Like any transition, a just transition requires an intentional, integrated financing plan. A financing plan for just transition must reflect the twofold objective of just transition: achieving a low carbon climate resilient economy and leaving no one behind. While inextricably linked, just transition finance cannot be equated with climate finance because it must go beyond financing for climate actions and consider the unintended consequences on communities. A plan for just transition finance will need to find opportunities to connect green assets with positive social outcomes and demonstrate the benefits that communities, especially vulnerable ones shall receive.
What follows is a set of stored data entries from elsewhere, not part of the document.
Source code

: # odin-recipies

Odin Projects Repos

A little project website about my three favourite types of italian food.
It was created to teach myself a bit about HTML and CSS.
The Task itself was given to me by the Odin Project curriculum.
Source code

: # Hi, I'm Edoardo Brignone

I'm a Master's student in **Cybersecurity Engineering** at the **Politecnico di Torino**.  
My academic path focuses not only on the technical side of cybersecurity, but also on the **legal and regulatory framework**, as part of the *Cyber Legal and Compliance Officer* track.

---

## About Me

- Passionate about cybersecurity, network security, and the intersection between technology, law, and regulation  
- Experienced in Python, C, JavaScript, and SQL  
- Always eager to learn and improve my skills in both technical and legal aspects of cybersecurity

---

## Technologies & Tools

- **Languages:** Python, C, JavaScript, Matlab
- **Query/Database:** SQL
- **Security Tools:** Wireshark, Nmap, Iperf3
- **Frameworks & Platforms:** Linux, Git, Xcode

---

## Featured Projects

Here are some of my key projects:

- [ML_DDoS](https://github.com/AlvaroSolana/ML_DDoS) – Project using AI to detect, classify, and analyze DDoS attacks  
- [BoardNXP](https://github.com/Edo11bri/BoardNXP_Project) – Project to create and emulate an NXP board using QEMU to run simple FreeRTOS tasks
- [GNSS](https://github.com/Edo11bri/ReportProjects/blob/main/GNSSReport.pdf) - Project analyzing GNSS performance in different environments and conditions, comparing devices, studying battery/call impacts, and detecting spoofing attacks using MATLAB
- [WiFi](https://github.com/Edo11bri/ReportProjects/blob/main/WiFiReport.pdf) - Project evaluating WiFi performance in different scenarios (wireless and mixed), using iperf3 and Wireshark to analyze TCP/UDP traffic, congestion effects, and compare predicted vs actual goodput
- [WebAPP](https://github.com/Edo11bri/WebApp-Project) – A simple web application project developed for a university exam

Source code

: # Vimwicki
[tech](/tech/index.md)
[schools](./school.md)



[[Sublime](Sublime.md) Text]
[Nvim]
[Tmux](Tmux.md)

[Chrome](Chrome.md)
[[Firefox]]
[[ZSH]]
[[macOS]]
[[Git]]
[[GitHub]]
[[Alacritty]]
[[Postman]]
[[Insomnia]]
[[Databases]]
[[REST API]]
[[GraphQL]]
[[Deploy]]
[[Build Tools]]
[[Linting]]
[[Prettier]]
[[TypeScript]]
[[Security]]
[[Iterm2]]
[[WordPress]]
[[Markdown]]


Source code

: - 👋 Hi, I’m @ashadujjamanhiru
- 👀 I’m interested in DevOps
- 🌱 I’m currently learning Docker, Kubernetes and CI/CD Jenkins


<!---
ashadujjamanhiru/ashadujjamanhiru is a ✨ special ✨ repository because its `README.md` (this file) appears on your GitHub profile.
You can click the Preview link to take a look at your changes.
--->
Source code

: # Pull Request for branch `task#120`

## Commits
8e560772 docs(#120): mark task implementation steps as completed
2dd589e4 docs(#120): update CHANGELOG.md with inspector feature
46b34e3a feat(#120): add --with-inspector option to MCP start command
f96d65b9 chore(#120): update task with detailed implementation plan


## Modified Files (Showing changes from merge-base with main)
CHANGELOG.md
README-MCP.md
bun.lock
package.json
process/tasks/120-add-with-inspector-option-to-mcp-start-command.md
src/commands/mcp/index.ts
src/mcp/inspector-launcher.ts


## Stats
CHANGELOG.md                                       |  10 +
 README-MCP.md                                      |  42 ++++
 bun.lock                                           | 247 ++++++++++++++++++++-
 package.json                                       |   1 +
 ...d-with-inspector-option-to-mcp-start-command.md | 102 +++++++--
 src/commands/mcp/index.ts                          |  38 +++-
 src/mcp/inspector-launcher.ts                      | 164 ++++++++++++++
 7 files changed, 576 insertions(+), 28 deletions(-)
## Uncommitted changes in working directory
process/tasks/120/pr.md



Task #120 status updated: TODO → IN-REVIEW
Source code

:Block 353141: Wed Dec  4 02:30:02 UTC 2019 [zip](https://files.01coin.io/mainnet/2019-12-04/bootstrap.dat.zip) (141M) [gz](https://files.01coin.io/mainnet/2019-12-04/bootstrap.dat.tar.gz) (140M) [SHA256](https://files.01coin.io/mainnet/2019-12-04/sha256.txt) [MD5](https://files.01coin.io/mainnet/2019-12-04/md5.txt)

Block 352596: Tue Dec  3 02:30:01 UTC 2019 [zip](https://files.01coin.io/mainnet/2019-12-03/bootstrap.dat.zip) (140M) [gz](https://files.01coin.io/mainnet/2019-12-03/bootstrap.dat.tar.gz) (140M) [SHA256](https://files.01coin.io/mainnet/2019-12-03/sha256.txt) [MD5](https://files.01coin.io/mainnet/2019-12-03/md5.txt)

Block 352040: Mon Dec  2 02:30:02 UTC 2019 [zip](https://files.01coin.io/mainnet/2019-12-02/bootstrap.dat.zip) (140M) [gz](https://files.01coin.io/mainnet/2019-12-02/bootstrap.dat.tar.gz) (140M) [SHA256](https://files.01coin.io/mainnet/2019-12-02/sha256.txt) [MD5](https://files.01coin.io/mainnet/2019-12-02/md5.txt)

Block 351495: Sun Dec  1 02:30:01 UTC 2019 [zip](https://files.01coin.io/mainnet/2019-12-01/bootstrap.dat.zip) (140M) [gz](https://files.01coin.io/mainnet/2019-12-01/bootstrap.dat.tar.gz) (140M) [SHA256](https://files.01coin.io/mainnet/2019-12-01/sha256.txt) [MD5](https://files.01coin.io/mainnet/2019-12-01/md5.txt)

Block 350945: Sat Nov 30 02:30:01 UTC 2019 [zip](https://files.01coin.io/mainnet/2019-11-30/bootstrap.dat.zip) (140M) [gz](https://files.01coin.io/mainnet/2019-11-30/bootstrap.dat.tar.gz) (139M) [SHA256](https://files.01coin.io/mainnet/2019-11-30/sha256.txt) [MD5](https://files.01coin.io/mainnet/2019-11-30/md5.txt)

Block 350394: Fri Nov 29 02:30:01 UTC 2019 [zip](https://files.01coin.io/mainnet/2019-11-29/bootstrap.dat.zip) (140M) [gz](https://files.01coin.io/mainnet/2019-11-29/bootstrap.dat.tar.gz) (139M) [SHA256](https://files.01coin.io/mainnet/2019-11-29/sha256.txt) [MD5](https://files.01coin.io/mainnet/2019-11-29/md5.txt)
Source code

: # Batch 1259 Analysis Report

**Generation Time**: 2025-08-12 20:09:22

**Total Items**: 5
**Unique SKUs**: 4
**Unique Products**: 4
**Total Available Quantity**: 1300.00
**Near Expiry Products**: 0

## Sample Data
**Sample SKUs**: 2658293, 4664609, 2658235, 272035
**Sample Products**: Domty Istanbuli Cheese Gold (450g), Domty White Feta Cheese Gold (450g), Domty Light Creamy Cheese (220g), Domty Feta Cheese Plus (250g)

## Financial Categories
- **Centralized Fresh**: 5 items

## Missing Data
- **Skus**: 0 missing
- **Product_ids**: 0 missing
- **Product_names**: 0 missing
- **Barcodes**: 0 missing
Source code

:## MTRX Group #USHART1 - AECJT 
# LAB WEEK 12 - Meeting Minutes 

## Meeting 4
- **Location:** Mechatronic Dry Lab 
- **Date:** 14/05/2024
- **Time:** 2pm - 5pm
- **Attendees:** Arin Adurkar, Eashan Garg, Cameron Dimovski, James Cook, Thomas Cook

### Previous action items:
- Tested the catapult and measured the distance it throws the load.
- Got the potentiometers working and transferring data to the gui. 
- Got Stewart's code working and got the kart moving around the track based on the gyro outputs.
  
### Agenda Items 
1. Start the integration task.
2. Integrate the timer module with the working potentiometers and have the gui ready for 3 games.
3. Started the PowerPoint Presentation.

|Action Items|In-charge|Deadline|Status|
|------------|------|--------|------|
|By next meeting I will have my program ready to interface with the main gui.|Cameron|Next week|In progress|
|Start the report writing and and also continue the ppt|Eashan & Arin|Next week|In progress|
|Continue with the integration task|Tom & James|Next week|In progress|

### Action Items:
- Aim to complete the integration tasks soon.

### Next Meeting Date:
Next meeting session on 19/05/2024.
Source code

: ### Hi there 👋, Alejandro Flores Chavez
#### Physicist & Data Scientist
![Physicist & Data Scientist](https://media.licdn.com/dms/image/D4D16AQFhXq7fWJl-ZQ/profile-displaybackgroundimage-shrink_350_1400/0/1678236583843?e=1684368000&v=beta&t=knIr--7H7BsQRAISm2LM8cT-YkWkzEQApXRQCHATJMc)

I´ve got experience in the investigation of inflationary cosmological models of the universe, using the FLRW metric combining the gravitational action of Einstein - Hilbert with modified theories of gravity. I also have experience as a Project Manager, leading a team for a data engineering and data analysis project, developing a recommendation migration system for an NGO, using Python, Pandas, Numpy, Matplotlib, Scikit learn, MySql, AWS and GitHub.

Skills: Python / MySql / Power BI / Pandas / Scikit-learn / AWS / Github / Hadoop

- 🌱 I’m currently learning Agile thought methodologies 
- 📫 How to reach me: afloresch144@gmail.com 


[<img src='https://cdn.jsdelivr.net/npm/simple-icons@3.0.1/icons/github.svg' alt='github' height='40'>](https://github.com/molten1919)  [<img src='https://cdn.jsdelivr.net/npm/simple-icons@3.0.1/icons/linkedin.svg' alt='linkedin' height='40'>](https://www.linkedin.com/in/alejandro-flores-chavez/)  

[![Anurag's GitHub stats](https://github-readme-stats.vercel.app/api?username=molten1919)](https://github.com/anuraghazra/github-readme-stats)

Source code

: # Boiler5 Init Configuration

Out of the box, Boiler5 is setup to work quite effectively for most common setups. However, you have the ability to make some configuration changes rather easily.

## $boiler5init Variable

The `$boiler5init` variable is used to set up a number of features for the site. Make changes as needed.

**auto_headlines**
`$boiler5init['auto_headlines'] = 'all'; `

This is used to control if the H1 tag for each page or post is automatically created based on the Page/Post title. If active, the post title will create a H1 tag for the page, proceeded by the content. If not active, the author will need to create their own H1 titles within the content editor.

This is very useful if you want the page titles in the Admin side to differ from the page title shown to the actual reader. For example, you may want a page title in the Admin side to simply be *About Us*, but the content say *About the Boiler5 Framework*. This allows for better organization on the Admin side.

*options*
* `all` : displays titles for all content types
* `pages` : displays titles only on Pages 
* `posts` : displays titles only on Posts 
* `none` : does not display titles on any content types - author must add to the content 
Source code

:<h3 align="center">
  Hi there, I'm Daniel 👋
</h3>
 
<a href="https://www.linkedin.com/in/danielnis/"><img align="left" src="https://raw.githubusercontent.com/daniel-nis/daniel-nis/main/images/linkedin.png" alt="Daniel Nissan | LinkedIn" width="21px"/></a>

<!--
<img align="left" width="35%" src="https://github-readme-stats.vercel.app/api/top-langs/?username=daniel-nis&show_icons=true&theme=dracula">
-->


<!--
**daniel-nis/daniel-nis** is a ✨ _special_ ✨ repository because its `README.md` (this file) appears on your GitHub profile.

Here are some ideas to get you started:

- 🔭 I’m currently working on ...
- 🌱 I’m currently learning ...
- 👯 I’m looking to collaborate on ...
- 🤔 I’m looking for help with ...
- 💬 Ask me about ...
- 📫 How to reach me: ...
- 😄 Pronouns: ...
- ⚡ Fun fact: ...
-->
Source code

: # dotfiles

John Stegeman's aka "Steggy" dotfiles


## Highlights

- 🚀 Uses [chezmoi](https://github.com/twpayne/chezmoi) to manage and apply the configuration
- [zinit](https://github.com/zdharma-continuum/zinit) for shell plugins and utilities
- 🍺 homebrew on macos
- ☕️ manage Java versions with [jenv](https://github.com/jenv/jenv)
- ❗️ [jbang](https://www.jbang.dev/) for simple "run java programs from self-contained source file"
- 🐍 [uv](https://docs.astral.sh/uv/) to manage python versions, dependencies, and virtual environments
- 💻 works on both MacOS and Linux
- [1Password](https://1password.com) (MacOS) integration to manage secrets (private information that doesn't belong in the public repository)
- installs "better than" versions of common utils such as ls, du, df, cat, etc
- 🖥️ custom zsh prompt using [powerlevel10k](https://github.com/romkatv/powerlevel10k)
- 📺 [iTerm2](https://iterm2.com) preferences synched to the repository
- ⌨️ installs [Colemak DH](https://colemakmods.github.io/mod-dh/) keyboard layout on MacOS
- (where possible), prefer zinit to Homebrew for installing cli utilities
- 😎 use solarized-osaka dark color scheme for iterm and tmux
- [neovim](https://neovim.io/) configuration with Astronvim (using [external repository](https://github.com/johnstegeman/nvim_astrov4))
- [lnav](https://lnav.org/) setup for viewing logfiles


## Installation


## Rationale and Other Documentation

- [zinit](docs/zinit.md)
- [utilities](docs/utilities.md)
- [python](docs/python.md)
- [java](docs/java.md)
According to the Trade & Industrial Policy Strategies (TIPS): “Just transition financing is focused on societal and developmental goals for those negatively impacted by climate action.’3
Financing just transition on its own right, rather as an addition to climate finance has been integral in the current global position. Institutions like The World Bank (WB), and particularly the Climate Investment Funds (CIF), have pioneered a new outlook on financing – one that focuses on just transition led projects. This increasing trend has led way to several global just transition financing initiatives, including:
- The Financing a Just Transition Alliance in the UK connects green finance and social impact investing. Over 40 banks, investors and financial institutions joined forces with universities and trade unions to launch the initiative with the objective of developing just transition across the financial sector and creating real-world impact in the UK.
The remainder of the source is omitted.